• _Records to use_
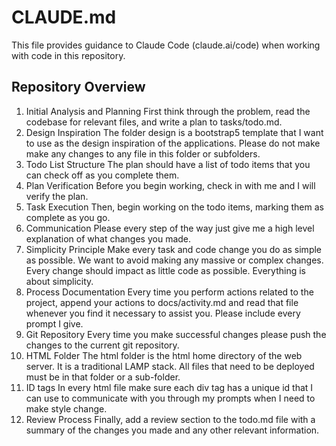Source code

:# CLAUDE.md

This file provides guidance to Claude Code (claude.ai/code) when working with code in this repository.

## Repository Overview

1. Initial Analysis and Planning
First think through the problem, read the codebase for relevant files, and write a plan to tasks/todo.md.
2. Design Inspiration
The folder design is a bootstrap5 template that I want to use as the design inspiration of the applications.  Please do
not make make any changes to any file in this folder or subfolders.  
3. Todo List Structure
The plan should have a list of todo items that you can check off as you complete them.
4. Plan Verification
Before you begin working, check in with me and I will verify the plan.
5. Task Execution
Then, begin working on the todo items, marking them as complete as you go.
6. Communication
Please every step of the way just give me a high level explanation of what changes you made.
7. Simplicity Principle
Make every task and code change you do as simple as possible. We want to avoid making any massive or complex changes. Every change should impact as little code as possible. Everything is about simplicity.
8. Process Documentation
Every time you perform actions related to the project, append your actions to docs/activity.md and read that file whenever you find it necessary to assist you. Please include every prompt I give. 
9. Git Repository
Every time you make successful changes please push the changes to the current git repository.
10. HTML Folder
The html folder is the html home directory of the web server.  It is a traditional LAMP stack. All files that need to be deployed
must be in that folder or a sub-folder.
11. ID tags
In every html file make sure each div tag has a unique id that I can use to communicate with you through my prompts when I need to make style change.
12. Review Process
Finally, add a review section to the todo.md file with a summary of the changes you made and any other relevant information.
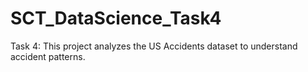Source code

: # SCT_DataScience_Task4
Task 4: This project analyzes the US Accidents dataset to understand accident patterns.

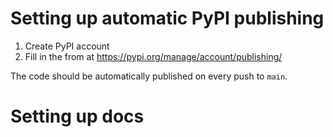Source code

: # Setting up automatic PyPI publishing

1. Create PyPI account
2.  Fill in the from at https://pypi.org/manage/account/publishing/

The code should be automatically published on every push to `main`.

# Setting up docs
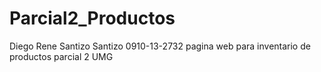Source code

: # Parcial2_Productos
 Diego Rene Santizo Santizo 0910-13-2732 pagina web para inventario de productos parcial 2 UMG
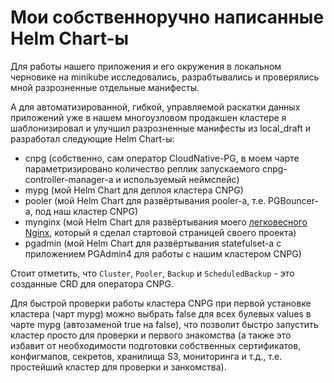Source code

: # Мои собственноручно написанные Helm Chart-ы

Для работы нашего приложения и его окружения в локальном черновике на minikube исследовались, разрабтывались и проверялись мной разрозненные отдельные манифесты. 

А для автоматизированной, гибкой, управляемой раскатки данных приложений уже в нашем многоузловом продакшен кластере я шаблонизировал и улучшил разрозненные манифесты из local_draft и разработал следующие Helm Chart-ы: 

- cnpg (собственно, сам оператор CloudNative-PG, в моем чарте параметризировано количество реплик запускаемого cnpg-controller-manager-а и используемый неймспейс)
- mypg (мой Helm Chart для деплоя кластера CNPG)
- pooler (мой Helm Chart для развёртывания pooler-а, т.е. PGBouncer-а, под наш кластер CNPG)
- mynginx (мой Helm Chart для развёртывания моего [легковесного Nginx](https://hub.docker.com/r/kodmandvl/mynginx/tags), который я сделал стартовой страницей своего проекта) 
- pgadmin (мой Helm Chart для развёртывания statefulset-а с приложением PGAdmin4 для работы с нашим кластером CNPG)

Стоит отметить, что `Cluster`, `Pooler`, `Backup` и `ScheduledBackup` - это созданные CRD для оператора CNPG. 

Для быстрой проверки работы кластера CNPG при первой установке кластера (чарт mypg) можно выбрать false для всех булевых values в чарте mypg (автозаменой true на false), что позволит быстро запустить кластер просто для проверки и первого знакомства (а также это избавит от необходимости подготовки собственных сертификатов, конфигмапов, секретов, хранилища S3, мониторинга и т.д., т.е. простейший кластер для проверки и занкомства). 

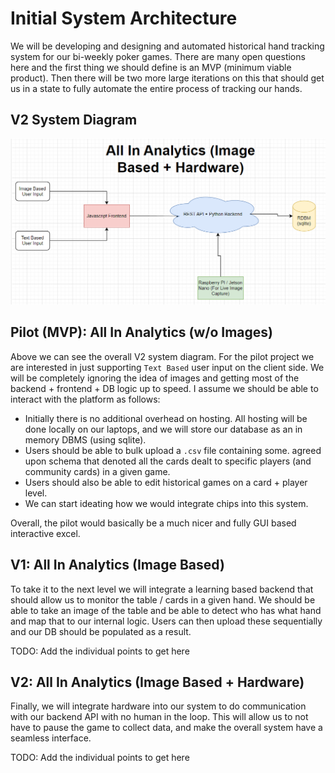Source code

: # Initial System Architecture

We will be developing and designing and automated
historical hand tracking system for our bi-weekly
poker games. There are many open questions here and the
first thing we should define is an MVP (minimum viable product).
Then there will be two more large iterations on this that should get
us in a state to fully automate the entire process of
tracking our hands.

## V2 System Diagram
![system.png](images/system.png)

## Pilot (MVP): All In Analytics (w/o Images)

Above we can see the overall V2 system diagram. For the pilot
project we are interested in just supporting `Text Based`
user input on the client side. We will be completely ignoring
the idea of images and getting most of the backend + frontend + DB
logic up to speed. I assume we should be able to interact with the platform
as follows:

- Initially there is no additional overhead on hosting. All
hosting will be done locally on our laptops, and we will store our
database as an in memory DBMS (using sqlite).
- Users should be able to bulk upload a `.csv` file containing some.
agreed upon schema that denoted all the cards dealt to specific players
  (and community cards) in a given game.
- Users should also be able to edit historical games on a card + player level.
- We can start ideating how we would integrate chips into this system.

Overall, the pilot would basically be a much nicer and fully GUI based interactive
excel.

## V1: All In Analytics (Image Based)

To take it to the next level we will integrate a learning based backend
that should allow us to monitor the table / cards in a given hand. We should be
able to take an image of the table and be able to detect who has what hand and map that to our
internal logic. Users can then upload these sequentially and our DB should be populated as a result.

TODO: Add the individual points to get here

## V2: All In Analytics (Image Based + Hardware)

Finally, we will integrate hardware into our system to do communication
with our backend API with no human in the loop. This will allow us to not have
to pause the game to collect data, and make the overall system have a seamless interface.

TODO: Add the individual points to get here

==

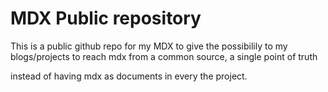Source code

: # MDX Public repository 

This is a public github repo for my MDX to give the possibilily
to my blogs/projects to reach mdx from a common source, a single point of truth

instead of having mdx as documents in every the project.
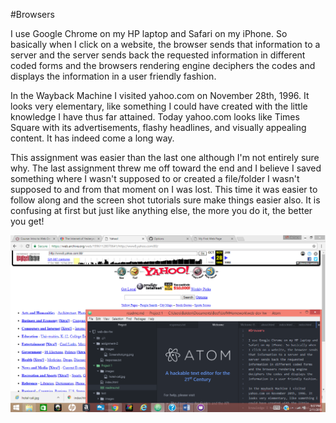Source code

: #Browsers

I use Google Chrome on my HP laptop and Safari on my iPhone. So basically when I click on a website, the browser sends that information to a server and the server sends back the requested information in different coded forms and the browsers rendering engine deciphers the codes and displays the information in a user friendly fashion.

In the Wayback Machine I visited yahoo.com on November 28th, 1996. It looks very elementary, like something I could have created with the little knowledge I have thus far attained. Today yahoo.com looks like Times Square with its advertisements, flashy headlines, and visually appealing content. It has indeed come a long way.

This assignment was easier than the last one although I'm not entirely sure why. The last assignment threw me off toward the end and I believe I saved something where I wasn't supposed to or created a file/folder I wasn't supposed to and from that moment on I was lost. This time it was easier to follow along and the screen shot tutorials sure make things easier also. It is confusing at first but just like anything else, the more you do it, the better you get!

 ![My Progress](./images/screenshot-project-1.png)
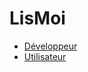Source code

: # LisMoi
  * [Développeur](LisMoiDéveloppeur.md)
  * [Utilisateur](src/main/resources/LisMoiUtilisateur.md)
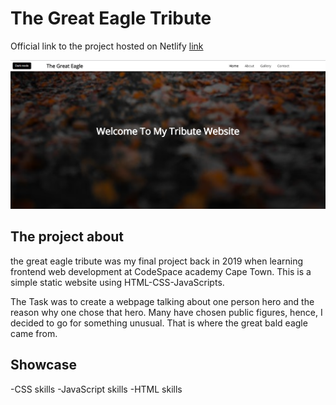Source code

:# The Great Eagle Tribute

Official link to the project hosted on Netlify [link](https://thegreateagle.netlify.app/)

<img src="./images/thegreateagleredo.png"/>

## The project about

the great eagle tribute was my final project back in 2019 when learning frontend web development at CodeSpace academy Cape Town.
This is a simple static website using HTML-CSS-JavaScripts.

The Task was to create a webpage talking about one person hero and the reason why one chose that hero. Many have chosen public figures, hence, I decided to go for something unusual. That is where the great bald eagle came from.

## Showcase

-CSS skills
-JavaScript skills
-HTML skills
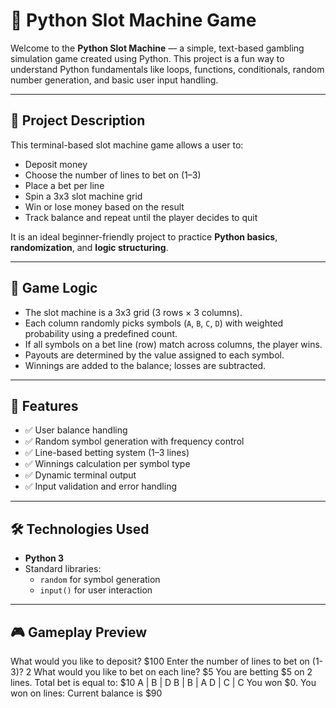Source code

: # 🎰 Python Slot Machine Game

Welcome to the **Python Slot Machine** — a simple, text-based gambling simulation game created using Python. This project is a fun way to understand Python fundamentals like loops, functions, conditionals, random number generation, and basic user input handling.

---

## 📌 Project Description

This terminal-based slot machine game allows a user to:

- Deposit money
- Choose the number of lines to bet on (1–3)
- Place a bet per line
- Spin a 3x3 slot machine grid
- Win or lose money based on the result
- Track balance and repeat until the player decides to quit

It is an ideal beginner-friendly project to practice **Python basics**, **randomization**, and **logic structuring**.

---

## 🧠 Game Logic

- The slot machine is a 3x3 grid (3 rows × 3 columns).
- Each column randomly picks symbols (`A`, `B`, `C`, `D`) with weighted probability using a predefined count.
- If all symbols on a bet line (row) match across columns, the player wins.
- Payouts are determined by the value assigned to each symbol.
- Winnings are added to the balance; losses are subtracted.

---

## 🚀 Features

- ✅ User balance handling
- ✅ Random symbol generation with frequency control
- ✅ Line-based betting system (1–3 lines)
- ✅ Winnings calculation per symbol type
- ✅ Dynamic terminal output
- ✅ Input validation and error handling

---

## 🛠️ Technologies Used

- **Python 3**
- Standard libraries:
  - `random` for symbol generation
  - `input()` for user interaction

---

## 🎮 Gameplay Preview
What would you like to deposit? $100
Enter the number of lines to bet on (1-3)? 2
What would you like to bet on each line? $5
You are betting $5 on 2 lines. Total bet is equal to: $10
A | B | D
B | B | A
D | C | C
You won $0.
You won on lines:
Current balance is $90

* * *

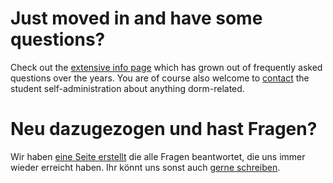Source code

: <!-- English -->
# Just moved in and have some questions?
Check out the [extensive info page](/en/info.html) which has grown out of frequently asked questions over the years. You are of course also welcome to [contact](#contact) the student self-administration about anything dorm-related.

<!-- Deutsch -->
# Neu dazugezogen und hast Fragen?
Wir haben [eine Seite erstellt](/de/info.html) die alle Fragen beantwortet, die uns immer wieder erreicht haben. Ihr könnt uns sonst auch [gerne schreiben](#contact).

• _Instructions to follow_
Look through the material above for the word "integrate" and copy every line that has it.

• _Solution for this task_
- We can start ideating how we would integrate chips into this system.
To take it to the next level we will integrate a learning based backend
Finally, we will integrate hardware into our system to do communication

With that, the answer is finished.